If this isn't all a crock, it could potentially collapse kmeans, fuzzyk
and Dirichlet into a single implementation too:
- Begin with a prior ClusterClassifier containing the appropriate sort
of Cluster, in clusters-n
- For each input Vector, compute the pdf vector using CC.classify()
-- For kmeans, train the most likely model from the pdf vector
-- For Dirichlet, train the model selected by the multinomial of the pfd
vector * mixture vector
-- For fuzzyk, train each model by its normalized pdf (would need a new
classify method for this)
- Close the CC, computing all posterior model parameters
- Serialize the CC into clusters-n+1
Now that would really be cool
On 4/13/11 9:00 PM, Jeff Eastman wrote:
Lol, not too surprising considering the source. Here's how I got there:
- ClusterClassifier holds a "List<Cluster> models;" field as its only
state just like VectorModelClassifier does
- Started with ModelSerializerTest since you suggested being
compatible with ModelSerializer
- This tests OnlineLogisticRegression, CrossFoldLearner and
AdaptiveLogisticRegression
- The first two are also subclasses of AbstractVectorClassifier just
like ClusterClassifier
- The tests pass OLR and CFL learners to train(OnlineLearner) so it
made sense for a CC to be an OL too
- The new CC.train(...) methods map to "models.get(actual).observe()"
in Cluster.observe(V)
- CC.close() maps to cluster.computeParameters() for each model which
computes the posterior cluster parameters
- Now the CC is ready for another iteration or to classify, etc.
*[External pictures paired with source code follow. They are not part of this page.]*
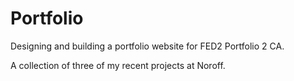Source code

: # Portfolio

Designing and building a portfolio website for FED2 Portfolio 2 CA.

A collection of three of my recent projects at Noroff. 
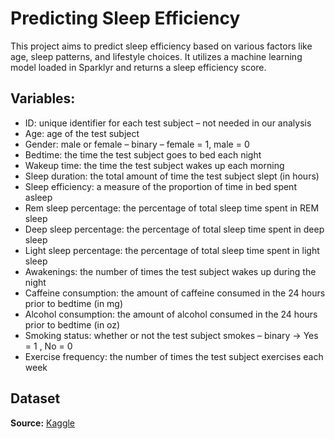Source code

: # Predicting Sleep Efficiency
This project aims to predict sleep efficiency based on various factors like age, sleep patterns, and lifestyle choices. It utilizes a machine learning model loaded in Sparklyr and returns a sleep efficiency score.

## Variables:
- ID: unique identifier for each test subject – not needed in our analysis
- Age: age of the test subject 
- Gender: male or female – binary – female = 1, male = 0
- Bedtime: the time the test subject goes to bed each night
- Wakeup time: the time the test subject wakes up each morning 
- Sleep duration: the total amount of time the test subject slept (in hours)
- Sleep efficiency: a measure of the proportion of time in bed spent asleep
- Rem sleep percentage: the percentage of total sleep time spent in REM sleep
- Deep sleep percentage: the percentage of total sleep time spent in deep sleep
- Light sleep percentage: the percentage of total sleep time spent in light sleep
- Awakenings: the number of times the test subject wakes up during the night
- Caffeine consumption: the amount of caffeine consumed in the 24 hours prior to bedtime (in mg)
- Alcohol consumption: the amount of alcohol consumed in the 24 hours prior to bedtime (in oz)
- Smoking status: whether or not the test subject smokes – binary -> Yes = 1 , No = 0
- Exercise frequency: the number of times the test subject exercises each week

## Dataset
**Source:** [Kaggle](https://www.kaggle.com/datasets/equilibriumm/sleep-efficiency)
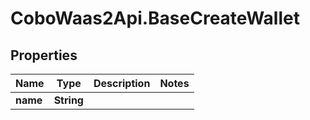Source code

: # CoboWaas2Api.BaseCreateWallet

## Properties

Name | Type | Description | Notes
------------ | ------------- | ------------- | -------------
**name** | **String** |  | 


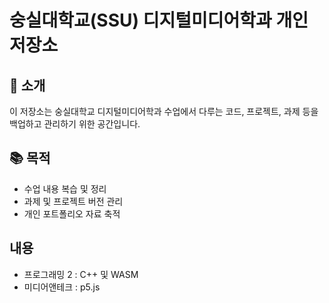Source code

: # 숭실대학교(SSU) 디지털미디어학과 개인 저장소

## 📝 소개
이 저장소는 숭실대학교 디지털미디어학과 수업에서 다루는 코드, 프로젝트, 과제 등을 백업하고 관리하기 위한 공간입니다.

## 📚 목적
- 수업 내용 복습 및 정리
- 과제 및 프로젝트 버전 관리
- 개인 포트폴리오 자료 축적

## 내용
- 프로그래밍 2 : C++ 및 WASM
- 미디어앤테크 : p5.js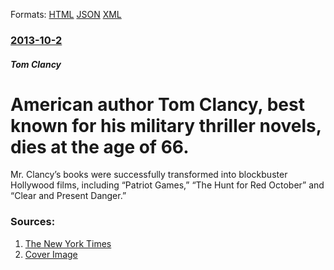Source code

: 
Formats: [HTML](/news/2013/10/2/american-author-tom-clancy-best-known-for-his-military-thriller-novels-dies-at-the-age-of-66.html)  [JSON](/news/2013/10/2/american-author-tom-clancy-best-known-for-his-military-thriller-novels-dies-at-the-age-of-66.json)  [XML](/news/2013/10/2/american-author-tom-clancy-best-known-for-his-military-thriller-novels-dies-at-the-age-of-66.xml)  

### [2013-10-2](/news/2013/10/2/index.md)

##### Tom Clancy
# American author Tom Clancy, best known for his military thriller novels, dies at the age of 66. 

Mr. Clancy’s books were successfully transformed into blockbuster Hollywood films, including “Patriot Games,” “The Hunt for Red October” and “Clear and Present Danger.”


### Sources:

1. [The New York Times](https://www.nytimes.com/2013/10/03/books/tom-clancy-best-selling-novelist-of-military-thrillers-dies-at-66.html)
1. [Cover Image](https://static01.nyt.com/images/2013/10/03/obituaries/CLANCY-refer/CLANCY-refer-videoSixteenByNine600.jpg)
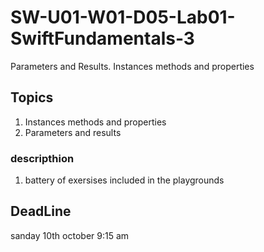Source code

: # SW-U01-W01-D05-Lab01-SwiftFundamentals-3
Parameters and Results. Instances methods and properties


## Topics
1. Instances methods and properties
2. Parameters and results

### descripthion 
1. battery of exersises included in the playgrounds 

## DeadLine
sanday 10th october 9:15 am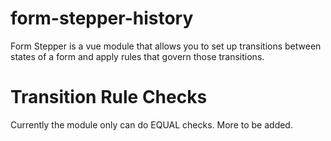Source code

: # form-stepper-history

Form Stepper is a vue module that allows you to set up transitions between states of a form and apply rules that govern 
those transitions.



# Transition Rule Checks
Currently the module only can do EQUAL checks. More to be added.
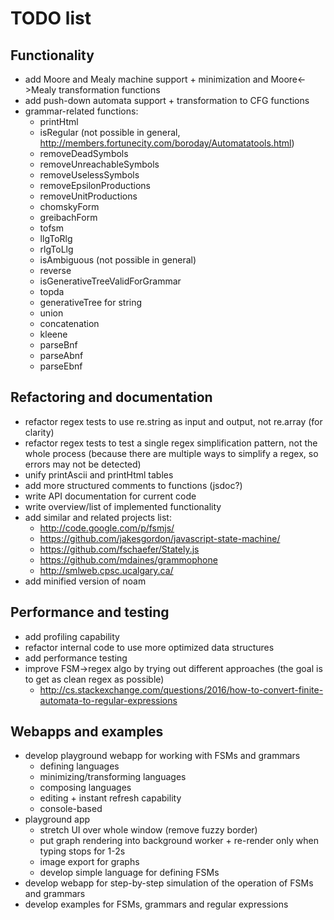 # TODO list

## Functionality

* add Moore and Mealy machine support + minimization and Moore<->Mealy transformation functions
* add push-down automata support + transformation to CFG functions
* grammar-related functions: 
  * printHtml
  * isRegular (not possible in general, http://members.fortunecity.com/boroday/Automatatools.html)
  * removeDeadSymbols 
  * removeUnreachableSymbols
  * removeUselessSymbols
  * removeEpsilonProductions
  * removeUnitProductions
  * chomskyForm 
  * greibachForm
  * tofsm 
  * llgToRlg 
  * rlgToLlg 
  * isAmbiguous (not possible in general)
  * reverse
  * isGenerativeTreeValidForGrammar
  * topda
  * generativeTree for string
  * union
  * concatenation
  * kleene
  * parseBnf
  * parseAbnf
  * parseEbnf

## Refactoring and documentation

* refactor regex tests to use re.string as input and output, not re.array (for clarity)
* refactor regex tests to test a single regex simplification pattern, not the whole process (because there are multiple ways to simplify a regex, so errors may not be detected)
* unify printAscii and printHtml tables
* add more structured comments to functions (jsdoc?)
* write API documentation for current code
* write overview/list of implemented functionality
* add similar and related projects list: 
  * http://code.google.com/p/fsmjs/
  * https://github.com/jakesgordon/javascript-state-machine/
  * https://github.com/fschaefer/Stately.js
  * https://github.com/mdaines/grammophone
  * http://smlweb.cpsc.ucalgary.ca/
* add minified version of noam

## Performance and testing

* add profiling capability
* refactor internal code to use more optimized data structures
* add performance testing
* improve FSM->regex algo by trying out different approaches (the goal is to get as clean regex as possible)
  * http://cs.stackexchange.com/questions/2016/how-to-convert-finite-automata-to-regular-expressions

## Webapps and examples

* develop playground webapp for working with FSMs and grammars
  * defining languages
  * minimizing/transforming languages
  * composing languages
  * editing + instant refresh capability
  * console-based
* playground app
  * stretch UI over whole window (remove fuzzy border)
  * put graph rendering into background worker + re-render only when typing stops for 1-2s
  * image export for graphs
  * develop simple language for defining FSMs
* develop webapp for step-by-step simulation of the operation of FSMs and grammars
* develop examples for FSMs, grammars and regular expressions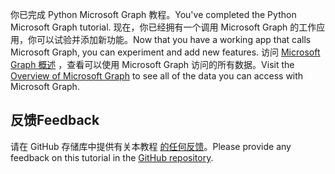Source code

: <!-- markdownlint-disable MD002 MD041 -->

<span data-ttu-id="1bd82-101">你已完成 Python Microsoft Graph 教程。</span><span class="sxs-lookup"><span data-stu-id="1bd82-101">You've completed the Python Microsoft Graph tutorial.</span></span> <span data-ttu-id="1bd82-102">现在，你已经拥有一个调用 Microsoft Graph 的工作应用，你可以试验并添加新功能。</span><span class="sxs-lookup"><span data-stu-id="1bd82-102">Now that you have a working app that calls Microsoft Graph, you can experiment and add new features.</span></span> <span data-ttu-id="1bd82-103">访问 [Microsoft Graph 概述](/graph/overview) ，查看可以使用 Microsoft Graph 访问的所有数据。</span><span class="sxs-lookup"><span data-stu-id="1bd82-103">Visit the [Overview of Microsoft Graph](/graph/overview) to see all of the data you can access with Microsoft Graph.</span></span>

## <a name="feedback"></a><span data-ttu-id="1bd82-104">反馈</span><span class="sxs-lookup"><span data-stu-id="1bd82-104">Feedback</span></span>

<span data-ttu-id="1bd82-105">请在 GitHub 存储库中提供有关本教程 [的任何反馈](https://github.com/microsoftgraph/msgraph-training-pythondjangoapp)。</span><span class="sxs-lookup"><span data-stu-id="1bd82-105">Please provide any feedback on this tutorial in the [GitHub repository](https://github.com/microsoftgraph/msgraph-training-pythondjangoapp).</span></span>
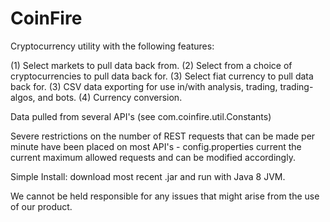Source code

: # CoinFire

Cryptocurrency utility with the following features:

(1) Select markets to pull data back from.
(2) Select from a choice of cryptocurrencies to pull data back for.
(3) Select fiat currency to pull data back for.
(3) CSV data exporting for use in/with analysis, trading, trading-algos, and bots.
(4) Currency conversion.

Data pulled from several API's (see com.coinfire.util.Constants)

Severe restrictions on the number of REST requests that can be made per minute have been placed on most API's - 
config.properties current the current maximum allowed requests and can be modified accordingly.

Simple Install: download most recent .jar and run with Java 8 JVM.

We cannot be held responsible for any issues that might arise from the use of our product.
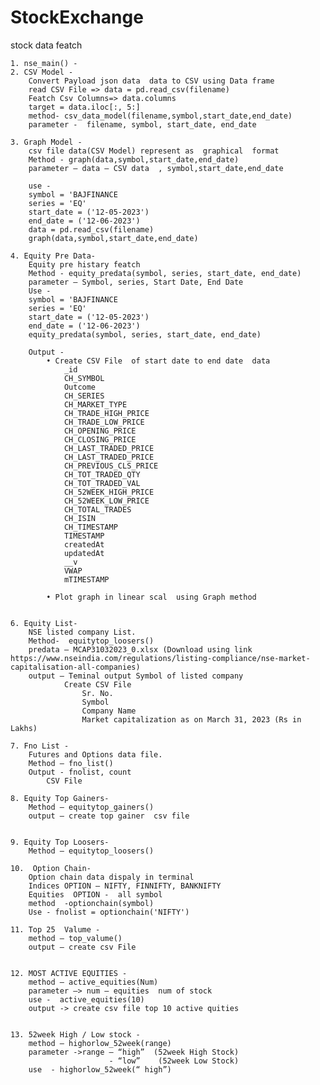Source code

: # StockExchange
stock data featch

    1. nse_main() -
    2. CSV Model -
        Convert Payload json data  data to CSV using Data frame 
        read CSV File => data = pd.read_csv(filename)
        Featch Csv Columns=> data.columns
        target = data.iloc[:, 5:]
        method- csv_data_model(filename,symbol,start_date,end_date)
        parameter -  filename, symbol, start_date, end_date

    3. Graph Model - 
        csv file data(CSV Model) represent as  graphical  format 
        Method - graph(data,symbol,start_date,end_date)
        parameter – data – CSV data  , symbol,start_date,end_date

        use - 
        symbol = 'BAJFINANCE
        series = 'EQ'
        start_date = ('12-05-2023')
        end_date = ('12-06-2023')
        data = pd.read_csv(filename)
        graph(data,symbol,start_date,end_date)

    4. Equity Pre Data-
        Equity pre histary featch 
        Method - equity_predata(symbol, series, start_date, end_date)
        parameter – Symbol, series, Start Date, End Date 
        Use - 
        symbol = 'BAJFINANCE
        series = 'EQ'
        start_date = ('12-05-2023')
        end_date = ('12-06-2023')
        equity_predata(symbol, series, start_date, end_date)

        Output - 
            • Create CSV File  of start date to end date  data 
                _id
                CH_SYMBOL
                Outcome
                CH_SERIES
                CH_MARKET_TYPE
                CH_TRADE_HIGH_PRICE
                CH_TRADE_LOW_PRICE
                CH_OPENING_PRICE
                CH_CLOSING_PRICE
                CH_LAST_TRADED_PRICE
                CH_LAST_TRADED_PRICE
                CH_PREVIOUS_CLS_PRICE
                CH_TOT_TRADED_QTY
                CH_TOT_TRADED_VAL
                CH_52WEEK_HIGH_PRICE
                CH_52WEEK_LOW_PRICE
                CH_TOTAL_TRADES
                CH_ISIN
                CH_TIMESTAMP
                TIMESTAMP
                createdAt
                updatedAt
                __v
                VWAP
                mTIMESTAMP

            • Plot graph in linear scal  using Graph method 


    6. Equity List- 
        NSE listed company List.
        Method-  equitytop_loosers()
        predata – MCAP31032023_0.xlsx (Download using link https://www.nseindia.com/regulations/listing-compliance/nse-market-capitalisation-all-companies)
        output – Teminal output Symbol of listed company
                Create CSV File 
                    Sr. No.
                    Symbol
                    Company Name
                    Market capitalization as on March 31, 2023 (Rs in Lakhs)

    7. Fno List -
        Futures and Options data file.
        Method – fno_list()
        Output - fnolist, count
            CSV File 

    8. Equity Top Gainers-
        Method – equitytop_gainers()
        output – create top gainer  csv file 


    9. Equity Top Loosers-
        Method – equitytop_loosers()

    10.  Option Chain-
        Option chain data dispaly in terminal 
        Indices OPTION – NIFTY, FINNIFTY, BANKNIFTY
        Equities  OPTION -  all symbol
        method  -optionchain(symbol)
        Use - fnolist = optionchain('NIFTY')		
	
    11. Top 25  Valume -
        method – top_valume()
        output – create csv File 


    12. MOST ACTIVE EQUITIES -
        method – active_equities(Num)
        parameter –> num – equities  num of stock 
        use -  active_equities(10)
        output -> create csv file top 10 active quities


    13. 52week High / Low stock -
        method – highorlow_52week(range)
        parameter ->range – “high”  (52week High Stock)
                          - “low”    (52week Low Stock)
        use  - highorlow_52week(“ high”)
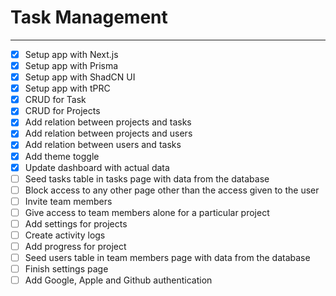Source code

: # Task Management

---

- [x] Setup app with Next.js
- [x] Setup app with Prisma
- [x] Setup app with ShadCN UI
- [x] Setup app with tPRC
- [x] CRUD for Task
- [x] CRUD for Projects
- [x] Add relation between projects and tasks
- [x] Add relation between projects and users
- [x] Add relation between users and tasks
- [x] Add theme toggle
- [x] Update dashboard with actual data
- [ ] Seed tasks table in tasks page with data from the database
- [ ] Block access to any other page other than the access given to the user
- [ ] Invite team members
- [ ] Give access to team members alone for a particular project
- [ ] Add settings for projects
- [ ] Create activity logs
- [ ] Add progress for project
- [ ] Seed users table in team members page with data from the database
- [ ] Finish settings page
- [ ] Add Google, Apple and Github authentication
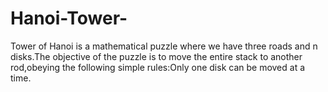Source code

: # Hanoi-Tower-
Tower of Hanoi is a mathematical puzzle where we have three roads and n disks.The objective of the puzzle is to move the entire stack to another rod,obeying the following simple rules:Only one disk can be moved at a time.
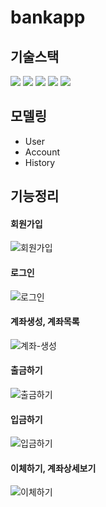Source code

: # bankapp

## 기술스택
  <img src="https://img.shields.io/badge/JDK 11-0094F5?style=for-the-badge&logo=openjdk&logoColor=black?labelColor=white"> <img src="https://img.shields.io/badge/Springboot 2.7.8-6DB33F?style=for-the-badge&logo=springboot&logoColor=black"> <img src="https://img.shields.io/badge/MyBatis-4B5562?style=for-the-badge&logoColor=black"> <img src="https://img.shields.io/badge/h2-9999FF?style=for-the-badge&logoColor=black"> <img src="https://img.shields.io/badge/JSP-4398CC?style=for-the-badge&logoColor=black">
  
## 모델링
- User
- Account
- History

## 기능정리
#### 회원가입

![회원가입](https://github.com/jiyeon950510/bankapp/assets/122354247/dc61687d-1648-46ab-b878-7a2e6813b012)
#### 로그인
![로그인](https://github.com/jiyeon950510/bankapp/assets/122354247/0881e1cb-a80d-40e6-a173-ad614f7158df)
#### 계좌생성, 계좌목록
![계좌-생성](https://github.com/jiyeon950510/bankapp/assets/122354247/7744e6cd-2e8e-45e1-8081-4d99a138fc45)
#### 출금하기
![출금하기](https://github.com/jiyeon950510/bankapp/assets/122354247/ef3749a3-1e9e-46dc-b687-8b301db4cff6)
#### 입금하기
![입금하기](https://github.com/jiyeon950510/bankapp/assets/122354247/e1850a12-65a9-42a5-8e70-6899aa01ac3e)
#### 이체하기, 계좌상세보기
![이체하기](https://github.com/jiyeon950510/bankapp/assets/122354247/a94abc3f-ac23-430f-a72e-210cd245a53d)
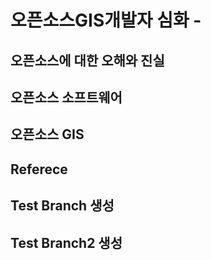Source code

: # 오픈소스GIS개발자 심화 - 

## 오픈소스에 대한 오해와 진실

## 오픈소스 소프트웨어

## 오픈소스 GIS

## Referece


## Test Branch 생성

## Test Branch2 생성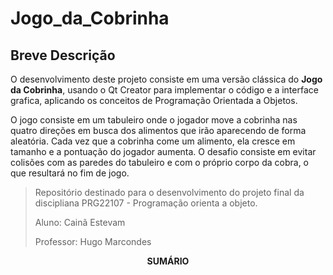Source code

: # Jogo_da_Cobrinha
## Breve Descrição 

O desenvolvimento deste projeto consiste em uma versão clássica do **Jogo da Cobrinha**, usando o Qt Creator para implementar o código e a interface grafica, aplicando os conceitos de Programação Orientada a Objetos.

O jogo consiste em um tabuleiro onde o jogador move a cobrinha nas quatro direções em busca dos alimentos que irão aparecendo de forma aleatória. Cada vez que a cobrinha come um alimento, ela cresce em tamanho e a pontuação do jogador aumenta. O desafio consiste em evitar colisões com as paredes do tabuleiro e com o próprio corpo da cobra, o que resultará no fim de jogo.

> Repositório destinado para o desenvolvimento do projeto final da discipliana PRG22107 - Programação orienta a objeto.
> 
> Aluno: Cainã Estevam
>
> Professor: Hugo Marcondes

<p align=center><strong>SUMÁRIO</strong></p>
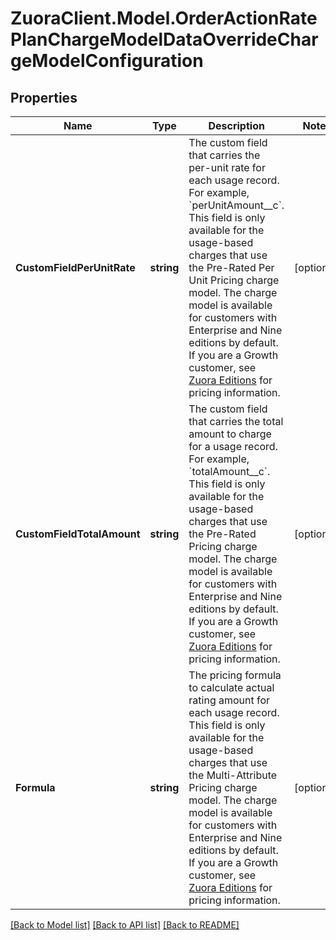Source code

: # ZuoraClient.Model.OrderActionRatePlanChargeModelDataOverrideChargeModelConfiguration

## Properties

Name | Type | Description | Notes
------------ | ------------- | ------------- | -------------
**CustomFieldPerUnitRate** | **string** | The custom field that carries the per-unit rate for each usage record. For example, &#x60;perUnitAmount__c&#x60;.  This field is only available for the usage-based charges that use the Pre-Rated Per Unit Pricing charge model. The charge model is available for customers with Enterprise and Nine editions by default. If you are a Growth customer, see [Zuora Editions](https://knowledgecenter.zuora.com/BB_Introducing_Z_Business/C_Zuora_Editions) for pricing information.  | [optional] 
**CustomFieldTotalAmount** | **string** | The custom field that carries the total amount to charge for a usage record. For example, &#x60;totalAmount__c&#x60;.  This field is only available for the usage-based charges that use the Pre-Rated Pricing charge model. The charge model is available for customers with Enterprise and Nine editions by default. If you are a Growth customer, see [Zuora Editions](https://knowledgecenter.zuora.com/BB_Introducing_Z_Business/C_Zuora_Editions) for pricing information.  | [optional] 
**Formula** | **string** | The pricing formula to calculate actual rating amount for each usage record.  This field is only available for the usage-based charges that use the Multi-Attribute Pricing charge model. The charge model is available for customers with Enterprise and Nine editions by default. If you are a Growth customer, see [Zuora Editions](https://knowledgecenter.zuora.com/BB_Introducing_Z_Business/C_Zuora_Editions) for pricing information.  | [optional] 

[[Back to Model list]](../README.md#documentation-for-models) [[Back to API list]](../README.md#documentation-for-api-endpoints) [[Back to README]](../README.md)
So, the cluster iteration process starts with a prior List<Cluster>
which is used to construct the ClusterClassifier. Then in each
iteration each point is passed to CC.classify() and the maximum
probability element index in the returned Vector is used to train()
the CC. Since all the DistanceMeasureClusters contain their
appropriate DistanceMeasure, the one with the maximum pdf() is the
closest. Just what kmeans already does but done less efficiently (it
uses just the minimum distance, but pdf() = e^-distance so the closest
cluster has the largest pdf()).
Finally, instead of passing in a List<Cluster> in the KMeansClusterer
I can just carry around a CC which wraps it. Instead of serializing a
List<Cluster> at the end of each iteration I can just serialize the
CC. At the beginning of the next iteration, I just deserialize it and go.
I was so easy it surely must be wrong :)
On 4/13/11 7:54 PM, Ted Dunning wrote:
On Wed, Apr 13, 2011 at 6:24 PM, Jeff Eastman<[email protected]>
wrote:
I've been able to prototype a ClusterClassifier which, like
VectorModelClassifier, extends AbstractVectorClassifier but which also
implements OnlineLearner and Writable.
Implementing OnlineLearner is a surprise here.
Have to think about it since the learning doesn't have a target
variable.
... If this could be completed it would seem to allow kmeans, fuzzyk,
dirichlet and maybe even meanshift cluster classifiers to be used
with SGD.
Very cool.
... The challenge would be to use AVC.classify() in the various
clusterers
or to extract initial centers for kmeans& fuzzyk. Dirichlet might be
adaptable more directly since its models only have to produce the pi
vector
of pdfs.
Yes. Dirichlet is the one where this makes sense.